The whole let’s just tax the rich to fix our problems doesn’t work from a math perspective.
This irs link will get you to the tax stats from the latest published results 2008
http://www.irs.gov/taxstats/indtaxstats/article/0,,id=96981,00.html
If you take the > $200K crowd you have 3% of the population that filed a tax return and about 30% of the income.
4.375 million returns, 2.46 trillion total income. Of the 2.46 trillion 536 billion taxes were paid for an effective rate of (21.8%). How much can you soak the rich before they start earning less to pay less taxes? Can you double the effective tax rate to 43.6%, probably not before you run into some tax avoidance but let’s assume you can.
You get 536 billion in extra tax revenue but with a 1.7 trillion dollar deficit you still need to cut 1.2 trillion. Cut military’s budget in half (400 billion) and you still need to cut nearly 800 billion from our entitlement programs and stimulus spending. You can’t balance the budget until you touch entitlements and the longer you wait the more the interest part of the budget goes up.
Alex,
“We’ll likely see this cycle repeat itself over and over again until the government is too broke to subsidize the bank’s losses any more.”
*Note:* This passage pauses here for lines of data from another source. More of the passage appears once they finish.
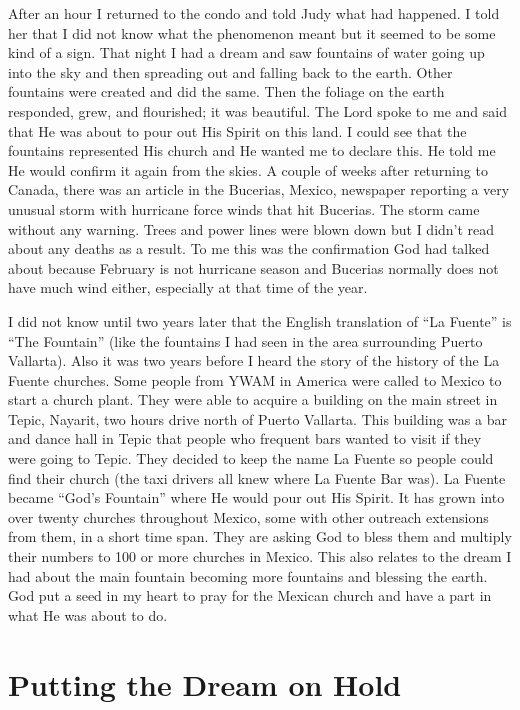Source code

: \documentclass[oneside]{book}
\begin{document}
After an hour I returned to the condo and told Judy what had happened. I told her that I did not know what the phenomenon meant but it seemed to be some kind of a sign. That night I had a dream and saw fountains of water going up into the sky and then spreading out and falling back to the earth. Other fountains were created and did the same. Then the foliage on the earth responded, grew, and flourished; it was beautiful. The Lord spoke to me and said that He was about to pour out His Spirit on this land. I could see that the fountains represented His church and He wanted me to declare this. He told me He would confirm it again from the skies. A couple of weeks after returning to Canada, there was an article in the Bucerias, Mexico, newspaper reporting a very unusual storm with hurricane force winds that hit Bucerias. The storm came without any warning. Trees and power lines were blown down but I didn’t read about any deaths as a result. To me this was the confirmation God had talked about because February is not hurricane season and Bucerias normally does not have much wind either, especially at that time of the year.

I did not know until two years later that the English translation of “La Fuente” is “The Fountain” (like the fountains I had seen in the area surrounding Puerto Vallarta). Also it was two years before I heard the story of the history of the La Fuente churches. Some people from YWAM in America were called to Mexico to start a church plant. They were able to acquire a building on the main street in Tepic, Nayarit, two hours drive north of Puerto Vallarta. This building was a bar and dance hall in Tepic that people who frequent bars wanted to visit if they were going to Tepic. They decided to keep the name La Fuente so people could find their church (the taxi drivers all knew where La Fuente Bar was). La Fuente became “God’s Fountain” where He would pour out His Spirit. It has grown into over twenty churches throughout Mexico, some with other outreach extensions from them, in a short time span. They are asking God to bless them and multiply their numbers to 100 or more churches in Mexico. This also relates to the dream I had about the main fountain becoming more fountains and blessing the earth. God put a seed in my heart to pray for the Mexican church and have a part in what He was about to do.


\section{Putting the Dream on Hold}
\
\end{document}
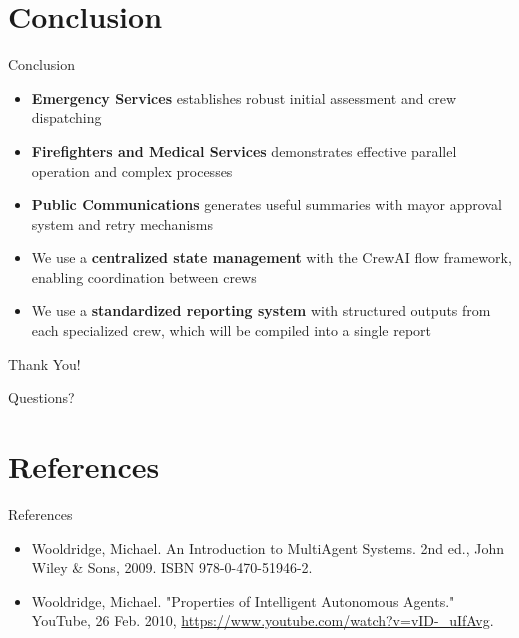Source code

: \documentclass{beamer}
\begin{document}
\section{Conclusion}
\begin{frame}{Conclusion}
    \begin{itemize}
        \item \textbf{Emergency Services} establishes robust initial assessment and crew dispatching
        \item \textbf{Firefighters and Medical Services} demonstrates effective parallel operation and complex processes
        \item \textbf{Public Communications} generates useful summaries with mayor approval system and retry mechanisms
        \item We use a \textbf{centralized state management} with the CrewAI flow framework, enabling coordination between crews
        \item We use a \textbf{standardized reporting system} with structured outputs from each specialized crew, which will be compiled into a single report
    \end{itemize}
\end{frame}

\begin{frame}
    \centering
    \vspace{2cm}
    {\Large Thank You!}
    \vspace{1cm}
    
    {\large Questions?}
\end{frame}

\section{References}
\begin{frame}{References}
    \begin{itemize}
        \item Wooldridge, Michael. An Introduction to MultiAgent Systems. 2nd ed., John Wiley \& Sons, 2009. ISBN 978-0-470-51946-2.
        \item Wooldridge, Michael. "Properties of Intelligent Autonomous Agents." YouTube, 26 Feb. 2010, \url{https://www.youtube.com/watch?v=vID-_uIfAvg}.
    \end{itemize}
\end{frame}
\end{document}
There will be NO next time. The US is very close to it’s credit limit and the Market will not allow the Fed. to keep printing.
“There is no longer any talk of a depression,” … “Now, there’s very little talk of a double dip.”
True, now there’s the talk of future currency crisis, sovereign debt crisis, runaway inflation, runaway commodity prices, lowering US debt rating, etc.
@livingincali,
nicely said. Also, are you adding property taxes, state taxes, sales taxes, etc. to the 21.8%?
@13), point taken. And taking that thought further, $42.7 in 1975, $52.4 in ’99. That’s a 24% increase over 24 years. Pretty low growth, something like .8% per year compound growth? So real median incomes haven’t really moved much throughout the data period, despite a MASSIVE increase in the standard of living (everything from pollution to quality of goods like cars/washing machines, to cheap great computers and internet access). Which tells us that there are likely other factors that make the stat fairly misleading/junky. For example, we’ve had an influx of foreign workers into the workforce who perform lower paying jobs in greater proportion today. What would be much more interesting to see is the income growth of people over time who were X number of years into the workforce for each of those years. Then you would see, without question, large income growth. Different statistic to be sure, but much more meaningful.
@14), my only point was that Obama/the Left will be INCREASING the size of the after-tax middle class (which is all that matters anyway) via taxes.
JtR,
No offense taken…just sharing what I hear from my friend who is in executive management with (WF) Wells Fargo. He oversees Southern California/ Arizona mortgage divisions. That date came from his mouth about the banks no longer receiving the cheese from the fed. I hope he is right too, it would really be nice to get back to “normalcy”.
Yea, Summers is a real genius and saved America. You know we are screwed when clowns like this think they are heroes.
21.8% is just federal income. Property tax, sales tax, state income tax, local income tax, any other of the hundreds of taxes would on top of that rate.